East7 Posted December 30, 2010 Posted December 30, 2010 Couldn't agree more with SilverPlanets: "He needs to confirm your availability" ! Showing up and talking to you is something he has done for himself not to please you Siuys. He needed to fix his addiction-withdrawal and making you to feel sorry for him. Talking about his D without actions towards it, is about giving you hope and validate him. Undoubtedly he is in a state of limbo and has not made any clear decision. That is also a state that makes him weak, insecure and clingy to his wife and you both. He hasn't fixed yet his inner contradictions, that's why he is unable to make a move unless he feels clear in his head. In this case the temptation of being a supportive and understanding lover is huge. But I would suggest you to be more "selfish" as nothing he is doing takes in considerations your best interest. His IC, his e-mails, nothing is to please you or making any progress with you, it is all about him. So focus on yourself rather than letting your feelings overwhelm you and being the supportive heroic lover that will be disappointed one more time. Don't take more risks to heartbreak until he is more confident about what he is doing.
FightClub Posted December 30, 2010 Posted December 30, 2010 (edited) Siuys, My experiences with MW were quite different than what you experienced with the xMM but I can say that as the OM who developed deep feelings with the MW, I saw myself seeing lows and highs. The lowest feelings were wondering if this friendship would turn into a meaningful relationship in the future if things progressed and the highest when I was actually with her and in the back of my mind knowing it was wrong but both taking a chance. In the end ( is there every truly an 'end' in one's mind, I wonder ), her leaving and disappearing realizing she needed to work on herself, her M and her life without me as a factor was the best thing possible but I couldn't see that when it was right in front of me until now. If she were to contact me right now, I agree with everyone else that she wouldn't honoring her family, me or herself, she would be just as weak the first time around with me, staying in NC has helped me to continue to move forward despite my feelings for her.
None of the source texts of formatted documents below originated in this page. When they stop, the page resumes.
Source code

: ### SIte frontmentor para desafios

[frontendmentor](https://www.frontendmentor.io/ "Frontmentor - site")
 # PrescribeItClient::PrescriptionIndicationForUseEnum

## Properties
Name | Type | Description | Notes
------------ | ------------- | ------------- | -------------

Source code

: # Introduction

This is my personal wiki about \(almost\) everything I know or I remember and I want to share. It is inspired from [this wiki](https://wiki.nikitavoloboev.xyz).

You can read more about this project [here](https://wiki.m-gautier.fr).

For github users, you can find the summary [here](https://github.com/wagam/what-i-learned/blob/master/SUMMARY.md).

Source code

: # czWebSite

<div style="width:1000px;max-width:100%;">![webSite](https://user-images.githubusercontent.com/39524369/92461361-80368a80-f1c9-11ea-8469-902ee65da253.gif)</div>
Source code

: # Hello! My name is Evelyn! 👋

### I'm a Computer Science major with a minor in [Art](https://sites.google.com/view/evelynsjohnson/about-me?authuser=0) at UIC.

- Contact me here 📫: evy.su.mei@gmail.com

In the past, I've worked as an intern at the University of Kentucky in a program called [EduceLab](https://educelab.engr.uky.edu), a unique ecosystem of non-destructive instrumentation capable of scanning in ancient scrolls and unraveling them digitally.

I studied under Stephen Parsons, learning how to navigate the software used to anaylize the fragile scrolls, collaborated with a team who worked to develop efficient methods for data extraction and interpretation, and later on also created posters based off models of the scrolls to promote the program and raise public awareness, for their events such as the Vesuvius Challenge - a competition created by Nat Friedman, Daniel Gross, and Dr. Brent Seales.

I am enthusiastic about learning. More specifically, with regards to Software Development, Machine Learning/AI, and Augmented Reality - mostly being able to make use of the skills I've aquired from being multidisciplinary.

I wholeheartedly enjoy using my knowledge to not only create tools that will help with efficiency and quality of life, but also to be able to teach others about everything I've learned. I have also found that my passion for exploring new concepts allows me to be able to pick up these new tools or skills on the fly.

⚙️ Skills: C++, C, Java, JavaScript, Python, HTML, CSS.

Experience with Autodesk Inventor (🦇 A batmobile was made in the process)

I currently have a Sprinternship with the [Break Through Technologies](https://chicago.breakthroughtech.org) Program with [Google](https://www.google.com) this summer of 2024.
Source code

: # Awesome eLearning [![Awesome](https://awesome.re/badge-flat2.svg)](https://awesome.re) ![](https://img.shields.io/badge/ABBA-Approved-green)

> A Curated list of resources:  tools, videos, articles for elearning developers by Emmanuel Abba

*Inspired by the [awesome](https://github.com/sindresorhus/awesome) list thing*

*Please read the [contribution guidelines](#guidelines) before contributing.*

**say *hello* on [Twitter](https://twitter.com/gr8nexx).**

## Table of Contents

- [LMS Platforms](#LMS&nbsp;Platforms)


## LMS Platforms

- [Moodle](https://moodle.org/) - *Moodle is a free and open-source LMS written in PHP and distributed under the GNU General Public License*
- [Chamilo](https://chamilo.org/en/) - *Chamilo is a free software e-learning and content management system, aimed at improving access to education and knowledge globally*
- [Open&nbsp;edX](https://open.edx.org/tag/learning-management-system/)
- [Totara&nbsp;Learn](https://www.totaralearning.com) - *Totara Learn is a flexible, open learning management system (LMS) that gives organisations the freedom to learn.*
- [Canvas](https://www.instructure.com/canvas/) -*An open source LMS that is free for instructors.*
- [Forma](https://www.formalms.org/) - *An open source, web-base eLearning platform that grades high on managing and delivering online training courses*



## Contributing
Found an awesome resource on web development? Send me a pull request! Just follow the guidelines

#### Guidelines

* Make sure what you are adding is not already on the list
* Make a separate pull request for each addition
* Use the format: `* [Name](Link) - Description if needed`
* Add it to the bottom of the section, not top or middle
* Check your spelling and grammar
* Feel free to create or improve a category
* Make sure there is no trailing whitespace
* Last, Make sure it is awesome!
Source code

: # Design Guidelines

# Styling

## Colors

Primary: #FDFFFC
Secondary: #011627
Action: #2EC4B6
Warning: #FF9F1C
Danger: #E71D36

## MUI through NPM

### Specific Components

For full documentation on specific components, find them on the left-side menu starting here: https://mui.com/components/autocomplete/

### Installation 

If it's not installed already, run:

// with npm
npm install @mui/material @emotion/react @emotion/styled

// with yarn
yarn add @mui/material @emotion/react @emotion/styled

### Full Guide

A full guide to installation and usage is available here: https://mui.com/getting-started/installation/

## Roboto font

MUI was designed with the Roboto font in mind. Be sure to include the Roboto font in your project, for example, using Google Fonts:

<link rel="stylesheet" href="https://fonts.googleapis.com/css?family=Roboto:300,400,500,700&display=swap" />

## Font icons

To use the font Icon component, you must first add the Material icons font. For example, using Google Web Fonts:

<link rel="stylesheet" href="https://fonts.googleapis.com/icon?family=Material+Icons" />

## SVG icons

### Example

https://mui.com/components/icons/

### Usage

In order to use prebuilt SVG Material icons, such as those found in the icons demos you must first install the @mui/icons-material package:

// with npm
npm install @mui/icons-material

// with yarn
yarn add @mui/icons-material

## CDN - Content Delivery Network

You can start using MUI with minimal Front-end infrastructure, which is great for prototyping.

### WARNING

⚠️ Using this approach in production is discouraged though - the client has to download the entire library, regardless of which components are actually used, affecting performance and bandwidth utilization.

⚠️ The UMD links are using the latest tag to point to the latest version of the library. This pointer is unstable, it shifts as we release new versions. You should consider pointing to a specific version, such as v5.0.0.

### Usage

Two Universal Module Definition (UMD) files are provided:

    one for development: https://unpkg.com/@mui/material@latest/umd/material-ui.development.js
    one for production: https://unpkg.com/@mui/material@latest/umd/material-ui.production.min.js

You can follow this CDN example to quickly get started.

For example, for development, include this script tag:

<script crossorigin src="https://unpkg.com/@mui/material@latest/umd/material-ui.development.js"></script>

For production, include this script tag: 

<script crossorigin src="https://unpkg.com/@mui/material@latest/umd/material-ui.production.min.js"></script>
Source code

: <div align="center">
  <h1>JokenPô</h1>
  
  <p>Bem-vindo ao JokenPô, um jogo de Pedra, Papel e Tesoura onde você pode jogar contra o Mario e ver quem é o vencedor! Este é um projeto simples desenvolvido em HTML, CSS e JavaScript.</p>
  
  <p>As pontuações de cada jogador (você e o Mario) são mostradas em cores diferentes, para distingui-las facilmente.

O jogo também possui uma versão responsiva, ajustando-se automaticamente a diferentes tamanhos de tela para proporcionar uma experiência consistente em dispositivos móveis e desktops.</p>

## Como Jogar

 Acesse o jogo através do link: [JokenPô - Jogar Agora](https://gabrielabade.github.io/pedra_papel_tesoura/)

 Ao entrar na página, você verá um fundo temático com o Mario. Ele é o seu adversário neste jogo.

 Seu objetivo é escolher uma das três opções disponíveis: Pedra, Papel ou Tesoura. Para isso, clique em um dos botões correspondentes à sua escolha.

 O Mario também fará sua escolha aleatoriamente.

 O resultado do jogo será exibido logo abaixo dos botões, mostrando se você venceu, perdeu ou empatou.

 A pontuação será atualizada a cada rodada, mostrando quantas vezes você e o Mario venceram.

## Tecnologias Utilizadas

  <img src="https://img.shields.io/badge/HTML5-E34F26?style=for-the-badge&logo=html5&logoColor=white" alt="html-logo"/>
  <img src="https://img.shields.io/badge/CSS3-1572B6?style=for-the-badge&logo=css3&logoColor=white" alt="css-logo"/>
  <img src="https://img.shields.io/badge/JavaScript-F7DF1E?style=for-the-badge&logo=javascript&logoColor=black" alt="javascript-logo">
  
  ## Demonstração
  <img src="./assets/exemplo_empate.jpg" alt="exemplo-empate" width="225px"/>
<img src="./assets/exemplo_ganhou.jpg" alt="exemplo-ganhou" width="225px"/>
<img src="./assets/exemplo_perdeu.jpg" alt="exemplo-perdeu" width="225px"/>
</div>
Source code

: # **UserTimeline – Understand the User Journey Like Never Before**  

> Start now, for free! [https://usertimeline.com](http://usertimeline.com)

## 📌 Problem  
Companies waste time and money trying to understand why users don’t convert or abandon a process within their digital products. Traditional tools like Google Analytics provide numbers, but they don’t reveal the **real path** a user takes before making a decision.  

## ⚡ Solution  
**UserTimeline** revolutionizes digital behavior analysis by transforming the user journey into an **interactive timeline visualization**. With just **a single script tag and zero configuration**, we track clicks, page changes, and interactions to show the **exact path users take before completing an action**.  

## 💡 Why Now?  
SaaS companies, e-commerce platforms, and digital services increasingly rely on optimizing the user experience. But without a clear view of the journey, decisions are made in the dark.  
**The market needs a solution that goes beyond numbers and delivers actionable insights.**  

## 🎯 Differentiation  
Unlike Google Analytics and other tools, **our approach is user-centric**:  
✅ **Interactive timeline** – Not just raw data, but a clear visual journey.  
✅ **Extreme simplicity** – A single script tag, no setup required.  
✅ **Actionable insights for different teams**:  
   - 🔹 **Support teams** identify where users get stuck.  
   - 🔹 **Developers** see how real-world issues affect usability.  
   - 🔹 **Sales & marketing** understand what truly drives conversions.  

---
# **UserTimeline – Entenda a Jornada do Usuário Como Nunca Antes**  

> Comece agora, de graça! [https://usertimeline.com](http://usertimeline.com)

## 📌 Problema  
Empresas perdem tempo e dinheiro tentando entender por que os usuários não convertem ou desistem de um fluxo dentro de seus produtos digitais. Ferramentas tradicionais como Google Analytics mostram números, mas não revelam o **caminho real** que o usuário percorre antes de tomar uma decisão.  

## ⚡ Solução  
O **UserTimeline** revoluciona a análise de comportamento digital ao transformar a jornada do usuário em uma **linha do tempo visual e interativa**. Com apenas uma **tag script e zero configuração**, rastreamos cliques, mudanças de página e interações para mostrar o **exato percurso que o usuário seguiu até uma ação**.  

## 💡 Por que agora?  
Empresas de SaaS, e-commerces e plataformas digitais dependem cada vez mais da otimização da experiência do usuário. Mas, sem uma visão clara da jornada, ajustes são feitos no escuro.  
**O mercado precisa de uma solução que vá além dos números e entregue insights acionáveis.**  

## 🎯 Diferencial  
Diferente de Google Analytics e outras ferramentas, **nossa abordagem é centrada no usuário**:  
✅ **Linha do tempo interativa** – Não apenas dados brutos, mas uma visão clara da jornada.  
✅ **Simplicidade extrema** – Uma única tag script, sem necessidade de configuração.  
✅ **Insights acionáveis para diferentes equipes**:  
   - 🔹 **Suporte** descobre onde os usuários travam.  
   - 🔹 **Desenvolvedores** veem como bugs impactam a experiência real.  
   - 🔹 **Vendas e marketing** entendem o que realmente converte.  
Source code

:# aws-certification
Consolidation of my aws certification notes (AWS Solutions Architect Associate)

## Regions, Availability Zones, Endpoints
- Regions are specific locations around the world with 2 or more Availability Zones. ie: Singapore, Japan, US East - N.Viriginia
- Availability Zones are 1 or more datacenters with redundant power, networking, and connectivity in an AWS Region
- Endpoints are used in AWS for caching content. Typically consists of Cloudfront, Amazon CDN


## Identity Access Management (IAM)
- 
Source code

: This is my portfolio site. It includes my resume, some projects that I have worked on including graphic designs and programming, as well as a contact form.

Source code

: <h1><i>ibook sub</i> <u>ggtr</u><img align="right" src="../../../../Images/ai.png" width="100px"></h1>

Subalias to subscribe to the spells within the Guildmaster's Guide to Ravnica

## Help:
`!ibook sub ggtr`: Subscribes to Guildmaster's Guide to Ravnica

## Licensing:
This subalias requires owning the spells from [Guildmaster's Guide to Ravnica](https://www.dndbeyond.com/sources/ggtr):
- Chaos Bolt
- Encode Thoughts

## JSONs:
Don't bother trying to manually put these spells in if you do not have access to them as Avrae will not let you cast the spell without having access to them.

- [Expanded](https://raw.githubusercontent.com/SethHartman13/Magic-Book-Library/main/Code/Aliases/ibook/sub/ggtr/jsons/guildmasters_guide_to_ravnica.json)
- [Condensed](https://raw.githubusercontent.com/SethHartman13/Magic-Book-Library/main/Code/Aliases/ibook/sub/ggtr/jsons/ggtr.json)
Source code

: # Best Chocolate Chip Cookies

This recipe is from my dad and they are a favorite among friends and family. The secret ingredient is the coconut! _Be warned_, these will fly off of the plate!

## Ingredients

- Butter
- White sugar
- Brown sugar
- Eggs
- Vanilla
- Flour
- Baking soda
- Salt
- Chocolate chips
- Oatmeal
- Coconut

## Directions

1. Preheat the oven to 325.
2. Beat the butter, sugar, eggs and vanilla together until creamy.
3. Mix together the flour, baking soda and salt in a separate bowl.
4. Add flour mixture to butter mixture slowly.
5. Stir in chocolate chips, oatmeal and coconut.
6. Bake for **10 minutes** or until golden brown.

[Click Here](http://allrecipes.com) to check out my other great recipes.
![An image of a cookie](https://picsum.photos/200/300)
In your case, take everything you hear with a bit of caution, there's no doubt he probably does care a great deal about you but if he truly loved you and you truly loved him, it's my personal opinion he'll find you at a better time in his life when he has resolved everything first before bringing more personal/internal issues into the *possible* relationship you may see one day. Reinforce your boundaries. Don't do what I did, don't get caught up in the feelings and lose self respect again, your worth more than that and in time, if it's gonna happen...it'll happen naturally between the two of you, with him free of his vows and you free of hoping. Just...Be, you know what I mean? 'If you ever truly loved someone you'll let them go, we are like flowers and they are like sand...nothing can grow to it's full potential without soil' Take care, -FC Edited December 30, 2010 by FightClub
IzzyB Posted December 30, 2010 Posted December 30, 2010 Siuys, My experiences with MW were quite different than what you experienced with the xMM but I can say that as the OM who developed deep feelings with the MW, I saw myself seeing lows and highs. The lowest feelings were wondering if this friendship would turn into a meaningful relationship in the future if things progressed and the highest when I was actually with her and in the back of my mind knowing it was wrong but both taking a chance. In the end ( is there every truly an 'end' in one's mind, I wonder ), her leaving and disappearing realizing she needed to work on herself, her M and her life without me as a factor was the best thing possible but I couldn't see that when it was right in front of me until now. If she were to contact me right now, I agree with everyone else that she wouldn't honoring her family, me or herself, she would be just as weak the first time around with me, staying in NC has helped me to continue to move forward despite my feelings for her. In your case, take everything you hear with a bit of caution, there's no doubt he probably does care a great deal about you but if he truly loved you and you truly loved him, it's my personal opinion he'll find you at a better time in his life when he has resolved everything first before bringing more personal/internal issues into the *possible* relationship you may see one day. Reinforce your boundaries. Don't do what I did, don't get caught up in the feelings and lose self respect again, your worth more than that and in time, if it's gonna happen...it'll happen naturally between the two of you, with him free of his vows and you free of hoping. Just...Be, you know what I mean? 'If you ever truly loved someone you'll let them go, we are like flowers and they are like sand...nothing can grow to it's full potential without soil' Okay, wow.. this is great input. Needed to read this for me as well, thank you! Plus, i agree with your sig, also spot on.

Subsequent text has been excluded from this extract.